■ Directions for this task
Starting at the line below that contains "Para saber se", print each line through the end of the records exactly as it appears.
Working data START
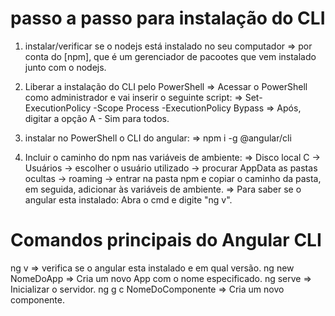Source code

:# passo a passo para instalação do CLI

1. instalar/verificar se o nodejs está instalado no seu computador
=> por conta do [npm], que é um gerenciador de pacootes que vem instalado junto com o nodejs.

2. Liberar a instalação do CLI pelo PowerShell
=> Acessar o PowerShell como administrador e vai inserir o seguinte script:
=> Set-ExecutionPolicy -Scope Process -ExecutionPolicy Bypass
=> Após, digitar a opção A - Sim para todos.

3. instalar no PowerShell o CLI do angular:
=> npm i -g @angular/cli

4. Incluir o caminho do npm nas variáveis de ambiente:
=> Disco local C -> Usuários -> escolher o usuário utilizado -> procurar AppData as pastas ocultas -> roaming -> entrar na pasta npm e copiar o caminho da pasta, em seguida, adicionar às variáveis de ambiente.
=> Para saber se o angular esta instalado: Abra o cmd e digite "ng v".


# Comandos principais do Angular CLI
ng v => verifica se o angular esta instalado e em qual versão.
ng new NomeDoApp => Cria um novo App com o nome especificado.
ng serve => Inicializar o servidor.
ng g c NomeDoComponente => Cria um novo componente.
Working data END
■ Solved exercise
=> Para saber se o angular esta instalado: Abra o cmd e digite "ng v".


# Comandos principais do Angular CLI
ng v => verifica se o angular esta instalado e em qual versão.
ng new NomeDoApp => Cria um novo App com o nome especificado.
ng serve => Inicializar o servidor.
ng g c NomeDoComponente => Cria um novo componente.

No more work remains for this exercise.